问题
my code is:
public class Box
{
public static void main(String[] args)
{
Integer z = new Integer(43);
z++;
Integer h = new Integer(44);
System.out.println("z == h -> " + (h == z ));
}
}
Output:-
z == h -> false
why the output is false when the values of both the objects is equal?
Is there any other way in which we can make the objects equal?
回答1:
You are trying to compare two different object and not their values. z and h points to two different Integer object which hold same value.
z == h
Will check if two objects are equal. So it will return false.
If you want to compare values stored by Integer object use equals
method.
Integer z = new Integer(43); // Object1 is created with value as 43.
z++; // Now object1 holds 44.
Integer h = new Integer(44); // Object2 is created with value as 44.
So at the end we have two different Integer object ie object1 and object2 with value as 44. Now
z = h
This will check if objects pointed by z and h is same. ie object1 == object2
which is false.
If you do
Integer z = new Integer(43); // Object1 is created with value as 43.
z++; // Now object1 holds 44. Z pointing to Object1
Integer h = z; // Now h is pointing to same object as z.
Now
z == h
will return true.
This might help http://www.programmerinterview.com/index.php/java-questions/java-whats-the-difference-between-equals-and/
回答2:
No. Use h.equals(z)
instead of h == z
to get the equality behavior you expect.
回答3:
h == z
would work only if you assign the value via auto-boxing (i.e Integer a = 43
) and the value is in between -128 and 127 (cached values), i.e:
Integer a = 44;
Integer b = 44;
System.out.println("a == b -> " + (a == b));
OUTPUT:
a == b -> true
If the value is out of the range [-128, 127]
, then it returns false
Integer a = 1000;
Integer b = 1000;
System.out.println("a == b -> " + (a == b));
OUTPUT:
a == b -> false
However, the right way to compare two objects is to use Integer.equals()
method.
回答4:
Integer
is Object not primitive (int) And Object equality compare with equals
method.
When you do z == h
it will not unbox into int
value unless it checks both Integer
reference(z & h) are referring same reference or not.

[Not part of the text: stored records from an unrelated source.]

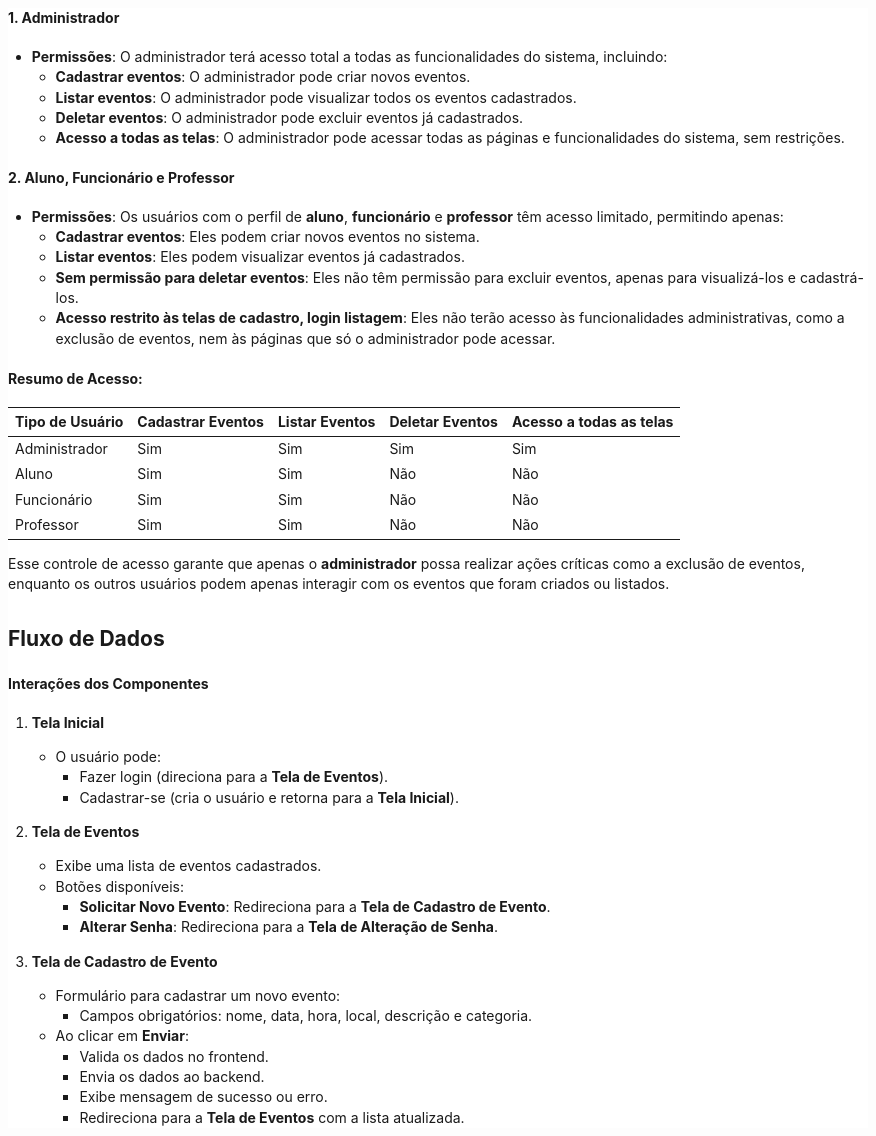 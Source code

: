 #### 1. Administrador
- **Permissões**: O administrador terá acesso total a todas as funcionalidades do sistema, incluindo:
  - **Cadastrar eventos**: O administrador pode criar novos eventos.
  - **Listar eventos**: O administrador pode visualizar todos os eventos cadastrados.
  - **Deletar eventos**: O administrador pode excluir eventos já cadastrados.
  - **Acesso a todas as telas**: O administrador pode acessar todas as páginas e funcionalidades do sistema, sem restrições.

#### 2. Aluno, Funcionário e Professor
- **Permissões**: Os usuários com o perfil de **aluno**, **funcionário** e **professor** têm acesso limitado, permitindo apenas:
  - **Cadastrar eventos**: Eles podem criar novos eventos no sistema.
  - **Listar eventos**: Eles podem visualizar eventos já cadastrados.
  - **Sem permissão para deletar eventos**: Eles não têm permissão para excluir eventos, apenas para visualizá-los e cadastrá-los.
  - **Acesso restrito às telas de cadastro, login listagem**: Eles não terão acesso às funcionalidades administrativas, como a exclusão de eventos, nem às páginas que só o administrador pode acessar.

#### Resumo de Acesso:
| Tipo de Usuário   | Cadastrar Eventos | Listar Eventos | Deletar Eventos | Acesso a todas as telas |
|-------------------|--------------------|----------------|-----------------|-------------------------|
| Administrador     | Sim                | Sim            | Sim             | Sim                     |
| Aluno             | Sim                | Sim            | Não             | Não                     |
| Funcionário       | Sim                | Sim            | Não             | Não                     |
| Professor         | Sim                | Sim            | Não             | Não                     |

Esse controle de acesso garante que apenas o **administrador** possa realizar ações críticas como a exclusão de eventos, enquanto os outros usuários podem apenas interagir com os eventos que foram criados ou listados.


## Fluxo de Dados

#### Interações dos Componentes

1. **Tela Inicial**
   - O usuário pode:
     - Fazer login (direciona para a **Tela de Eventos**).
     - Cadastrar-se (cria o usuário e retorna para a **Tela Inicial**).

2. **Tela de Eventos**
   - Exibe uma lista de eventos cadastrados. 
   - Botões disponíveis:
     - **Solicitar Novo Evento**: Redireciona para a **Tela de Cadastro de Evento**.
     - **Alterar Senha**: Redireciona para a **Tela de Alteração de Senha**.

3. **Tela de Cadastro de Evento**
   - Formulário para cadastrar um novo evento:
     - Campos obrigatórios: nome, data, hora, local, descrição e categoria.
   - Ao clicar em **Enviar**:
     - Valida os dados no frontend.
     - Envia os dados ao backend.
     - Exibe mensagem de sucesso ou erro.
     - Redireciona para a **Tela de Eventos** com a lista atualizada.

As it is derived in documentation -
The result is true if and only if the argument is not null and is an Integer object that contains the same int value as this object.
System.out.println("z == h -> " + h.equals( z));
It will print true
.
回答5:
Integer is an object, not a primitive. If z & h were primitives, == would work just fine. When dealing with objects, the == operator doesn't check for equality; it checks if the two references point to the same object.
As such, use z.equals(h);
or h.equals(z);
These should return true.
回答6:
Read this: http://docs.oracle.com/javase/1.5.0/docs/api/java/lang/Integer.html
Integer is Object you compare address/references/pointers of objects not values.
Integer a = Integer(1);
Integer b = Integer(1);
a == b; // false
a.compareTo(b); // true
回答7:
check to make sure you can use z++ on the Integer object.